This invention is made | formed in order to solve such a conventional problem, and makes it the subject to provide the drive source of the automatic door which can reduce the load of opening and closing at the time of non-operation of an automatic door, suppressing the enlargement of an apparatus. .

The present invention provides a drive source for an automatic door used for driving an automatic door, comprising: a drive source output shaft for extracting rotational output, a rotor yoke concentric with the drive source output shaft and integrated with the drive source output shaft, and concentric with the rotor yoke; In addition, the permanent magnet integrated with the rotor yoke and the permanent magnet concentrically and radially opposed to the permanent magnet are arranged so as to be rotated in the circumferential direction, and have no magnetic material on the same radius. The above-mentioned problem is solved by having a configuration including a plurality of wound armature coils and a stator yoke concentric with the armature coils and integrated with the armature coils.

According to the present invention, the stator yoke can be made into a simple cylindrical shape, and the thickness in the radial direction can be suppressed, so that the gap between the rotor and the stator can be configured relatively radially outward of the drive source output shaft. do. That is, the position where the magnetic force for rotating the drive source output shaft falls from the shaft center of the drive source output shaft can secure a large rotational torque for rotating the drive source output shaft without using magnetic materials such as iron cores in combination. In addition, it is possible to take a large surface area of a permanent magnet, an armature coil, and the like, which generate a magnetic force for rotating the drive source output shaft. Then, for example, in comparison with a geared motor having the same outer diameter and the same output, the length of the rotor and the stator in the axial direction can be shortened.
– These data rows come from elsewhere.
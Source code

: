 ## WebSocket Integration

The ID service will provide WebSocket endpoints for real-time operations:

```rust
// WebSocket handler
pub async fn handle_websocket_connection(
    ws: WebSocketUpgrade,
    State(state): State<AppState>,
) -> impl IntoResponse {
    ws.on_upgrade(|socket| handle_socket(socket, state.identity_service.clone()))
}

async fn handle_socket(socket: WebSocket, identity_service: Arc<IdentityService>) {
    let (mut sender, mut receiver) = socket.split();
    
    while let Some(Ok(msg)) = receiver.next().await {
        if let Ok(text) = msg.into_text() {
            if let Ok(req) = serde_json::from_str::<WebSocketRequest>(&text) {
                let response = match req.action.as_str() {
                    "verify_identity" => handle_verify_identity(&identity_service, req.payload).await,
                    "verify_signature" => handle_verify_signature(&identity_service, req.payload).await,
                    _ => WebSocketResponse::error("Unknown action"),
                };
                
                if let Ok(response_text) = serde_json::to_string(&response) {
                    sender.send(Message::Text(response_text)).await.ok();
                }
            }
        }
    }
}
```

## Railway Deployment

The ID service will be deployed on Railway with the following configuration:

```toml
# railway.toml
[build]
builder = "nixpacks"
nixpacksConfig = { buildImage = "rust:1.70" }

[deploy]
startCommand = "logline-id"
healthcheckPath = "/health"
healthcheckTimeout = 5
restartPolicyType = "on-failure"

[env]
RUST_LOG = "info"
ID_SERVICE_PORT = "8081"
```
Moreover, while obtaining such a merit, the stator yoke according to the present invention has a simple cylindrical shape (without a so-called tooth (slot)), and the armature coil is flat without having a magnetic material such as an iron core on the same radius. It is wound up. For this reason, the opening / closing resistance at the time of opening and closing an automatic door manually at the time of non-operation of an automatic door is extremely small, and a pulsation feeling hardly arises (it mentions later). As a method frequently used to reduce the opening and closing load when the automatic door is inactive, a clutch mechanism is provided on either side of the power transmission path for driving the automatic door so that power from the automatic door side is not transmitted to the driving source side. In order to do this, it is necessary to arrange the clutch mechanism separately from the original power transmission system, which entails a large disadvantage that the size of the device itself is increased and the degree of freedom of mounting is reduced. In addition, manually releasing the clutch is cumbersome and does not solve the trouble of turning on and off the main power supply of the automatic door. According to the present invention, a clutch mechanism or the like is not used, and as a result, even when the power supply is off, the automatic door can be moved with a lighter force than before, so that a driving source of the automatic door which is extremely usable is obtained.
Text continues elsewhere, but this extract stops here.